Plain-text document sources
◇ ◇ ◇ ◇
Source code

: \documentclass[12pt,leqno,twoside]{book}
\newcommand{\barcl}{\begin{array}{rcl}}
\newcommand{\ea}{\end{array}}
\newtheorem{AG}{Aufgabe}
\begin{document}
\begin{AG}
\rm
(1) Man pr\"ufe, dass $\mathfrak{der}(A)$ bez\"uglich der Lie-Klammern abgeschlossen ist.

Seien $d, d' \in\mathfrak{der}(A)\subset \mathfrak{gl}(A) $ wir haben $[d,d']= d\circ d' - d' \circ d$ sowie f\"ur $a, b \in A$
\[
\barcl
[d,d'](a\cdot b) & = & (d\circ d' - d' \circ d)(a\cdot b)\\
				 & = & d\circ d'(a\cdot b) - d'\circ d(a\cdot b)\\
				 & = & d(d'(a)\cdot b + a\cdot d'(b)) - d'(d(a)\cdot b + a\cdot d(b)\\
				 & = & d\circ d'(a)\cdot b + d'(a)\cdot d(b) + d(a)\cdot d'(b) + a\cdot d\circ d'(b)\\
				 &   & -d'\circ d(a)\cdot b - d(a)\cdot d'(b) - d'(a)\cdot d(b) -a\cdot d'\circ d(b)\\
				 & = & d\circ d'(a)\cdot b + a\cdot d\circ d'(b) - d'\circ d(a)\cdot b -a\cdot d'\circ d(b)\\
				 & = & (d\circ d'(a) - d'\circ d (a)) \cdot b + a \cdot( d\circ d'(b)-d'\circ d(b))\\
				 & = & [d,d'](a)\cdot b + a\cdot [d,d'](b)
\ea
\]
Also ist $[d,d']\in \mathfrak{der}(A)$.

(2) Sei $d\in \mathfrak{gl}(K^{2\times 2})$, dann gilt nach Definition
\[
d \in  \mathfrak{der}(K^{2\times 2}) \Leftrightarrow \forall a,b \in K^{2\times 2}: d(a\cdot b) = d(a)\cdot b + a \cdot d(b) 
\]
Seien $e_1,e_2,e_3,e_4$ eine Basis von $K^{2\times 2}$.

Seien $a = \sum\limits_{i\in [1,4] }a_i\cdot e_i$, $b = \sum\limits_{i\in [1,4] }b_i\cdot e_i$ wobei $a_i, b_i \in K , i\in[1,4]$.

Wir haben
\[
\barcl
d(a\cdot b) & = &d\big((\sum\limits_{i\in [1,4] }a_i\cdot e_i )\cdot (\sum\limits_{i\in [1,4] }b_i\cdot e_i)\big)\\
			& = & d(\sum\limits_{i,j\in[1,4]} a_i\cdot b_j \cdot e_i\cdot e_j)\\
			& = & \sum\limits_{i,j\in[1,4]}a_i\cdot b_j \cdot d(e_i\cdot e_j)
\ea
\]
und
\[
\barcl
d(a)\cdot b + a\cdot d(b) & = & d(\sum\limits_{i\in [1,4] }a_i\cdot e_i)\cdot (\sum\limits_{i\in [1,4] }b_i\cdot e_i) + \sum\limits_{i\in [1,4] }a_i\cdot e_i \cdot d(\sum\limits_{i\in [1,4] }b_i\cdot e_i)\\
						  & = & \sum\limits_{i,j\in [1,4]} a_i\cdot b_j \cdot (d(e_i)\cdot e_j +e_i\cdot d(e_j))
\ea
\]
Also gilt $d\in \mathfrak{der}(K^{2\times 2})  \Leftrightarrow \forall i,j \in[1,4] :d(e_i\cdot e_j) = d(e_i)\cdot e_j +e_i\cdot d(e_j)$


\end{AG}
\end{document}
◇ ◇ ◇ ◇
_To do_.
Copy out the records in full, matching every line character for character.

_Exercise result_.
Source code

: \documentclass[12pt,leqno,twoside]{book}
\newcommand{\barcl}{\begin{array}{rcl}}
\newcommand{\ea}{\end{array}}
\newtheorem{AG}{Aufgabe}
\begin{document}
\begin{AG}
\rm
(1) Man pr\"ufe, dass $\mathfrak{der}(A)$ bez\"uglich der Lie-Klammern abgeschlossen ist.

Seien $d, d' \in\mathfrak{der}(A)\subset \mathfrak{gl}(A) $ wir haben $[d,d']= d\circ d' - d' \circ d$ sowie f\"ur $a, b \in A$
\[
\barcl
[d,d'](a\cdot b) & = & (d\circ d' - d' \circ d)(a\cdot b)\\
				 & = & d\circ d'(a\cdot b) - d'\circ d(a\cdot b)\\
				 & = & d(d'(a)\cdot b + a\cdot d'(b)) - d'(d(a)\cdot b + a\cdot d(b)\\
				 & = & d\circ d'(a)\cdot b + d'(a)\cdot d(b) + d(a)\cdot d'(b) + a\cdot d\circ d'(b)\\
				 &   & -d'\circ d(a)\cdot b - d(a)\cdot d'(b) - d'(a)\cdot d(b) -a\cdot d'\circ d(b)\\
				 & = & d\circ d'(a)\cdot b + a\cdot d\circ d'(b) - d'\circ d(a)\cdot b -a\cdot d'\circ d(b)\\
				 & = & (d\circ d'(a) - d'\circ d (a)) \cdot b + a \cdot( d\circ d'(b)-d'\circ d(b))\\
				 & = & [d,d'](a)\cdot b + a\cdot [d,d'](b)
\ea
\]
Also ist $[d,d']\in \mathfrak{der}(A)$.

(2) Sei $d\in \mathfrak{gl}(K^{2\times 2})$, dann gilt nach Definition
\[
d \in  \mathfrak{der}(K^{2\times 2}) \Leftrightarrow \forall a,b \in K^{2\times 2}: d(a\cdot b) = d(a)\cdot b + a \cdot d(b) 
\]
Seien $e_1,e_2,e_3,e_4$ eine Basis von $K^{2\times 2}$.

Seien $a = \sum\limits_{i\in [1,4] }a_i\cdot e_i$, $b = \sum\limits_{i\in [1,4] }b_i\cdot e_i$ wobei $a_i, b_i \in K , i\in[1,4]$.

Wir haben
\[
\barcl
d(a\cdot b) & = &d\big((\sum\limits_{i\in [1,4] }a_i\cdot e_i )\cdot (\sum\limits_{i\in [1,4] }b_i\cdot e_i)\big)\\
			& = & d(\sum\limits_{i,j\in[1,4]} a_i\cdot b_j \cdot e_i\cdot e_j)\\
			& = & \sum\limits_{i,j\in[1,4]}a_i\cdot b_j \cdot d(e_i\cdot e_j)
\ea
\]
und
\[
\barcl
d(a)\cdot b + a\cdot d(b) & = & d(\sum\limits_{i\in [1,4] }a_i\cdot e_i)\cdot (\sum\limits_{i\in [1,4] }b_i\cdot e_i) + \sum\limits_{i\in [1,4] }a_i\cdot e_i \cdot d(\sum\limits_{i\in [1,4] }b_i\cdot e_i)\\
						  & = & \sum\limits_{i,j\in [1,4]} a_i\cdot b_j \cdot (d(e_i)\cdot e_j +e_i\cdot d(e_j))
\ea
\]
Also gilt $d\in \mathfrak{der}(K^{2\times 2})  \Leftrightarrow \forall i,j \in[1,4] :d(e_i\cdot e_j) = d(e_i)\cdot e_j +e_i\cdot d(e_j)$


\end{AG}
\end{document}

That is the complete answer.